Rio Tinto stated that the feasibility study will assess the development of an operation with an initial annual production capacity of 40-50 million mt of iron ore. The study represents the next step in progressing the project toward potential development and is scheduled to conclude in 2029.
Joint venture plans parallel investments
According to Rio Tinto, the joint venture partners also plan to invest an additional $146 million (A$225 million) in exploration activities between 2026 and 2028, supporting ongoing evaluation phases alongside the feasibility study.
The Rhodes Ridge project is owned by the Rhodes Ridge Joint Venture, comprising Rio Tinto (50%), Mitsui (40%) and AMB Holdings (10%). The move to the feasibility stage follows Mitsui’s earlier announcement of its acquisition of a 40 percent stake in the project, as previously reported by SteelOrbis.

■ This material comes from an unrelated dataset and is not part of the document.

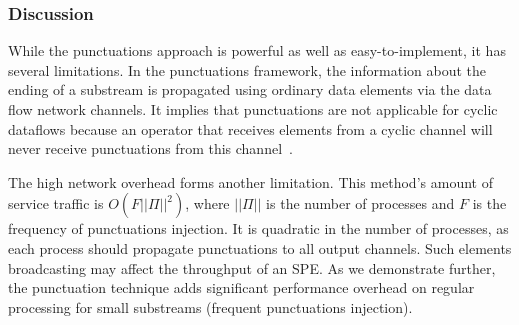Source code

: \subsubsection{Discussion}

While the punctuations approach is powerful as well as easy-to-implement, it has several limitations. In the punctuations framework, the information about the ending of a substream is propagated using ordinary data elements via the data flow network channels. It implies that punctuations are not applicable for cyclic dataflows because an operator that receives elements from a cyclic channel will never receive punctuations from this channel~\cite{carbone2018scalable}.

The high network overhead forms another limitation. This method's amount of service traffic is $O(F||\Pi||^2)$, where $||\Pi||$ is the number of processes and $F$ is the frequency of punctuations injection. It is quadratic in the number of processes, as each process should propagate punctuations to all output channels. Such elements broadcasting may affect the throughput of an SPE. As we demonstrate further, the punctuation technique adds significant performance overhead on regular processing for small substreams (frequent punctuations injection).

Project development approach and infrastructure
Rio Tinto explained that Rhodes Ridge will be developed in stages, with the current investment focused exclusively on phase one. The initial development hub is expected to be located in the northern section of the project area. The joint venture intends to leverage Rio Tinto’s existing rail, port and power infrastructure in the Pilbara, reducing capital intensity and supporting integration into the company’s broader iron ore network.